Write a function, which takes 3 arguements: pointer to an array of char, length of the array L, length of an alphabet N. The function has to fill the array with a random entangled word made of the first N letters of the english alphabet.
The string is entangled if it is impossible to split it into 2 substrings so they contain non-intersecting sets of letters.
Free spaces - indices of where link can grab to. Empty spaces - all positions where a letter was not inserted.
flowchart TD
Start --> id1(IF length>=3)
id1 -->|then| id2(Start cycle)
id1 -->|else| id7(Generate trivial case and return)
id2 --> id3(Generate one link according to free spaces)
id3 --> id4(Modify the array describing the new free spaces)
id4 --> id5(IF the last spot is filled)
id5 -->|then| id6(Fill the empty spaces and return)
id5 -->|else| id3
Note: the algorithm make the strings with small links on the right side more probable, than with small links on the left side. But all variations are possible.
##Example:
1) ABCDA
A-BCDA; AB-CDA; ABC-DA; ABCD-A - both parts contain A no matter the division position.
2) ABACDBF
There can be a split ABACDB-F. The left set does not contain F, The right one does not contain any of the letters {A,B,C,D}.
#Trivial cases:
A - Cannot be split
AA, A...A - Any string which has the first and last letters the same is entangled.
#Non-trivial cases:
ABAB - We can imagine this as two physical links being connected
---
| |
ABAB
| |
---
Trivial cases are chains of length 1.
A.....B...A....B Only the relative position of repeated letters matter, the spaces between them can be any length (but big anough to allow next link grab).
--------- ---------
| | | |
A...B...A...C...B...C
| |
-------------
Chain is always entangled, so we can generate a chain, and then fill the spaces with random letters.
-------------
| |
A...B...C...A...B...C
| |
-------------
In this case we don't have to look at BB link,
as the whole string is already connected by AA and CC.
-------------
| |
A...C...B...A...B...C
| |
-----------------
In this case we don't have to look at BB link,
as the whole string is already connected by AA and CC.
-------------
| |
A...C...B...AC.......
| |
----------
This case is not self sufficient.

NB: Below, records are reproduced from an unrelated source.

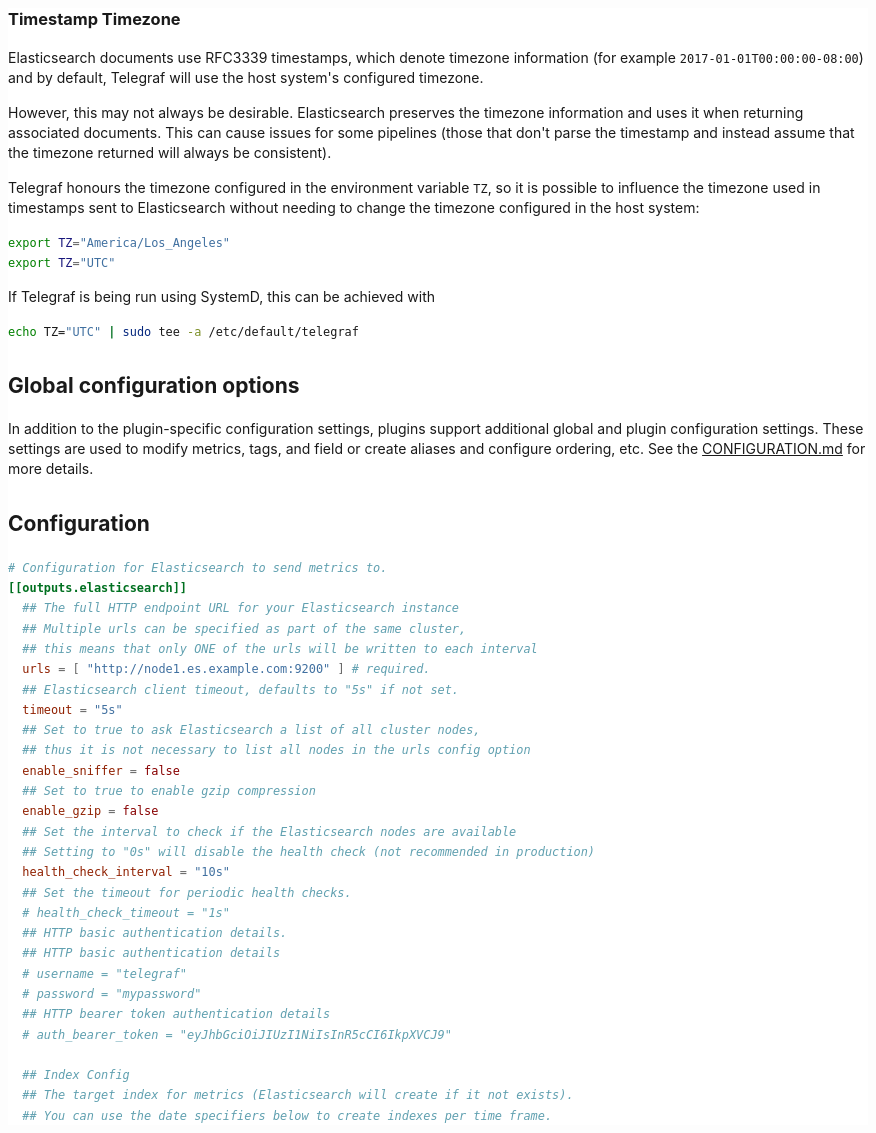 [3]: https://docs.aws.amazon.com/opensearch-service/latest/developerguide/rename.html#rename-upgrade


### Timestamp Timezone

Elasticsearch documents use RFC3339 timestamps, which denote timezone information
(for example `2017-01-01T00:00:00-08:00`) and by default, Telegraf will use the
host system's configured timezone.

However, this may not always be desirable. Elasticsearch preserves the timezone
information and uses it when returning associated documents. This can cause issues
for some pipelines (those that don't parse the timestamp and instead assume
that the timezone returned will always be consistent).

Telegraf honours the timezone configured in the environment variable `TZ`, so it
is possible to influence the timezone used in timestamps sent to Elasticsearch
without needing to change the timezone configured in the host system:

```sh
export TZ="America/Los_Angeles"
export TZ="UTC"
```

If Telegraf is being run using SystemD, this can be achieved with

```sh
echo TZ="UTC" | sudo tee -a /etc/default/telegraf
```


## Global configuration options 

In addition to the plugin-specific configuration settings, plugins support
additional global and plugin configuration settings. These settings are used to
modify metrics, tags, and field or create aliases and configure ordering, etc.
See the [CONFIGURATION.md][CONFIGURATION.md] for more details.

[CONFIGURATION.md]: ../../../docs/CONFIGURATION.md#plugins

## Configuration

```toml @sample.conf
# Configuration for Elasticsearch to send metrics to.
[[outputs.elasticsearch]]
  ## The full HTTP endpoint URL for your Elasticsearch instance
  ## Multiple urls can be specified as part of the same cluster,
  ## this means that only ONE of the urls will be written to each interval
  urls = [ "http://node1.es.example.com:9200" ] # required.
  ## Elasticsearch client timeout, defaults to "5s" if not set.
  timeout = "5s"
  ## Set to true to ask Elasticsearch a list of all cluster nodes,
  ## thus it is not necessary to list all nodes in the urls config option
  enable_sniffer = false
  ## Set to true to enable gzip compression
  enable_gzip = false
  ## Set the interval to check if the Elasticsearch nodes are available
  ## Setting to "0s" will disable the health check (not recommended in production)
  health_check_interval = "10s"
  ## Set the timeout for periodic health checks.
  # health_check_timeout = "1s"
  ## HTTP basic authentication details.
  ## HTTP basic authentication details
  # username = "telegraf"
  # password = "mypassword"
  ## HTTP bearer token authentication details
  # auth_bearer_token = "eyJhbGciOiJIUzI1NiIsInR5cCI6IkpXVCJ9"

  ## Index Config
  ## The target index for metrics (Elasticsearch will create if it not exists).
  ## You can use the date specifiers below to create indexes per time frame.
```

[1]: https://www.elastic.co/guide/en/elasticsearch/guide/master/time-based.html#index-per-timeframe
[2]: https://www.elastic.co/guide/en/elasticsearch/reference/current/indices-templates.html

The next link will make CC abundant.
So the right part of CC should not touch the rightmost already written letter.
-------------
| |
A...C.......A..C.......
| |
------------
The left part of new DD should hook between right pair A and C.
A DD link with more left left end could have generated instead of CC.
The only 2 cases we have to diverge from the cycle of creating links:
0) end of array reached.
1) A a right end of a link generated next to the same letter
***** -> AA*** -> Generate A again -> AA*a** -> AAaAa* not enough space for a new link.
C**C** -> C**CCC* We can prevent this case as described in 4.
So when generating a link it's enough to place its left end within a recent space inside the previous link.
The right end can be anywhere further, than i+1 position to allow a new link hooking.
##Idea 1:
Let's generate an entangled string step by step and think about the algorithm. Length 10, alphabet {A,B,C,D,E}
1. Place a random letter on the first place of the array.
C********* Finish the link by generating right end anywhere {3,10}. We skip index 2 to allow further hooking.
C*-------- Possible places for C.
Note: C can still appear on the second place as a a result of random filling of the finished chain or as a next link left end.
Same applies to all the overshoots I will make.
Guaranteed, that overshoot makes sure I have at least 2 spaces left at suitable positions for a new link.
2. C**C****** Now we have 2 regions. During programming we will have to keep track of both available regions.
I'll create an array to keep all 4 indices. At the very beginning the array will be [0,0,3,length-1].
3. Start a cycle of creating links and redacting the structure of indices.
4. Choose a new random letter (It can be C again!). B can be placed in "-": C--C*-----.
!!! If at any point a letter is placed on the last place in the array,
finish the cycle of creating links and go to filling the empty spaces with random letters.
Keep track of the rightmost and the second from the right filled spots, to define space for a left part of a link.
C*BC****B*
5. A new link can be created in places: {5,6,7,8} and {10,10}.
Those can always be defined by a 4 number structure, in this case [5,8,10,10].
We don't have to link through 2nd position, as it would be dublication of linkage like in 4th non trivial example.
Some "link" might still appear there as a part of filling, but for structural purpose we do not need that.
C*BC**D*BD
6. At this point the end of array is reached, so the entanglement is guaranteed.
7. Fill
CaBCedDaBD - Here we got an a link through 2, although we ignored the place.
If we allow generation without overshoot we might get CC...
(if we dont leave space as described in 1. and 4.),
in which case we have to generate specifically C again. CC*C*
It's unnecessary branching.
In case C*BC****B* [5,8,10,10] we don't need a link between 2 and 5-8.
It could have generated instead of BB.